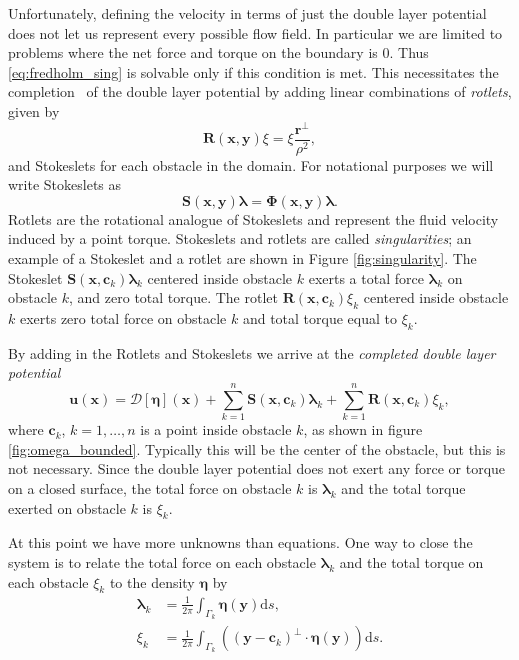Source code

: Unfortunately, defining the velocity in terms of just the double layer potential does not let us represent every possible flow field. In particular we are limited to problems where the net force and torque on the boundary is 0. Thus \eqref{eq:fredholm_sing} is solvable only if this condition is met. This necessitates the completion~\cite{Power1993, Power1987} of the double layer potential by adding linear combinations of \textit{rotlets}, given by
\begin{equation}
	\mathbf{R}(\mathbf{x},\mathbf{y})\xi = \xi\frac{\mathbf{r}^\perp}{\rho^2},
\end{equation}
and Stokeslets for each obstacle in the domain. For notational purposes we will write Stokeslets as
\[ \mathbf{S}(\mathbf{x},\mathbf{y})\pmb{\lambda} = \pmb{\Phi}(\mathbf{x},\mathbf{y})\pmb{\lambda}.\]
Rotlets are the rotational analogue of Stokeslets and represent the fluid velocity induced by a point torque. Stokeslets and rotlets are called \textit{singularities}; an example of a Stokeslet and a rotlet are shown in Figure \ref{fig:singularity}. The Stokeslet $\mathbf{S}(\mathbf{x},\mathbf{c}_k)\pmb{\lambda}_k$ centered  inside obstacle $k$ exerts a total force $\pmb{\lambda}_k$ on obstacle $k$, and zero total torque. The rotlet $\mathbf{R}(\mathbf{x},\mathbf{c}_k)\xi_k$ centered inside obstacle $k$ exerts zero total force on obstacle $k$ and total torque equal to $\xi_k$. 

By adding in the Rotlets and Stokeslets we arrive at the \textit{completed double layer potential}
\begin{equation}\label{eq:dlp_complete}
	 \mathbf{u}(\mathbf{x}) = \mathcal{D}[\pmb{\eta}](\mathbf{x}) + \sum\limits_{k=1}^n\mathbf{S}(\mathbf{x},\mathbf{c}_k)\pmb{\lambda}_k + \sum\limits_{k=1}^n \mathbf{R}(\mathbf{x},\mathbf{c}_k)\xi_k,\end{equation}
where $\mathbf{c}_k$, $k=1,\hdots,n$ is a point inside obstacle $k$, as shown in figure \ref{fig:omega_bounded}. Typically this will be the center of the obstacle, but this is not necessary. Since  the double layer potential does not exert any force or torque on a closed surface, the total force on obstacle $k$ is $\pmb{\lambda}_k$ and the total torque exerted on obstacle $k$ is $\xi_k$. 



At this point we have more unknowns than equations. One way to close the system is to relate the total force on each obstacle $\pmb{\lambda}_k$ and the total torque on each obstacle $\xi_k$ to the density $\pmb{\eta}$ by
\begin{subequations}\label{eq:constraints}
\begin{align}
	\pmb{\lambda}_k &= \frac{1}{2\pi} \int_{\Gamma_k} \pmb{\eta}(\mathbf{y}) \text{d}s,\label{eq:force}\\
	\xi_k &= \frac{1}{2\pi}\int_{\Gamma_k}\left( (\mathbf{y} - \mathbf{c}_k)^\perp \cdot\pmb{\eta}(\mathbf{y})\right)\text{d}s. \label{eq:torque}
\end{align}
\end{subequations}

:::

[TO DO]: All entries should be reproduced exactly; no picture belongs in the result.

[RESPONSE FOR THIS EXERCISE]:
Source code

: Unfortunately, defining the velocity in terms of just the double layer potential does not let us represent every possible flow field. In particular we are limited to problems where the net force and torque on the boundary is 0. Thus \eqref{eq:fredholm_sing} is solvable only if this condition is met. This necessitates the completion~\cite{Power1993, Power1987} of the double layer potential by adding linear combinations of \textit{rotlets}, given by
\begin{equation}
	\mathbf{R}(\mathbf{x},\mathbf{y})\xi = \xi\frac{\mathbf{r}^\perp}{\rho^2},
\end{equation}
and Stokeslets for each obstacle in the domain. For notational purposes we will write Stokeslets as
\[ \mathbf{S}(\mathbf{x},\mathbf{y})\pmb{\lambda} = \pmb{\Phi}(\mathbf{x},\mathbf{y})\pmb{\lambda}.\]
Rotlets are the rotational analogue of Stokeslets and represent the fluid velocity induced by a point torque. Stokeslets and rotlets are called \textit{singularities}; an example of a Stokeslet and a rotlet are shown in Figure \ref{fig:singularity}. The Stokeslet $\mathbf{S}(\mathbf{x},\mathbf{c}_k)\pmb{\lambda}_k$ centered  inside obstacle $k$ exerts a total force $\pmb{\lambda}_k$ on obstacle $k$, and zero total torque. The rotlet $\mathbf{R}(\mathbf{x},\mathbf{c}_k)\xi_k$ centered inside obstacle $k$ exerts zero total force on obstacle $k$ and total torque equal to $\xi_k$. 

By adding in the Rotlets and Stokeslets we arrive at the \textit{completed double layer potential}
\begin{equation}\label{eq:dlp_complete}
	 \mathbf{u}(\mathbf{x}) = \mathcal{D}[\pmb{\eta}](\mathbf{x}) + \sum\limits_{k=1}^n\mathbf{S}(\mathbf{x},\mathbf{c}_k)\pmb{\lambda}_k + \sum\limits_{k=1}^n \mathbf{R}(\mathbf{x},\mathbf{c}_k)\xi_k,\end{equation}
where $\mathbf{c}_k$, $k=1,\hdots,n$ is a point inside obstacle $k$, as shown in figure \ref{fig:omega_bounded}. Typically this will be the center of the obstacle, but this is not necessary. Since  the double layer potential does not exert any force or torque on a closed surface, the total force on obstacle $k$ is $\pmb{\lambda}_k$ and the total torque exerted on obstacle $k$ is $\xi_k$. 



At this point we have more unknowns than equations. One way to close the system is to relate the total force on each obstacle $\pmb{\lambda}_k$ and the total torque on each obstacle $\xi_k$ to the density $\pmb{\eta}$ by
\begin{subequations}\label{eq:constraints}
\begin{align}
	\pmb{\lambda}_k &= \frac{1}{2\pi} \int_{\Gamma_k} \pmb{\eta}(\mathbf{y}) \text{d}s,\label{eq:force}\\
	\xi_k &= \frac{1}{2\pi}\int_{\Gamma_k}\left( (\mathbf{y} - \mathbf{c}_k)^\perp \cdot\pmb{\eta}(\mathbf{y})\right)\text{d}s. \label{eq:torque}
\end{align}
\end{subequations}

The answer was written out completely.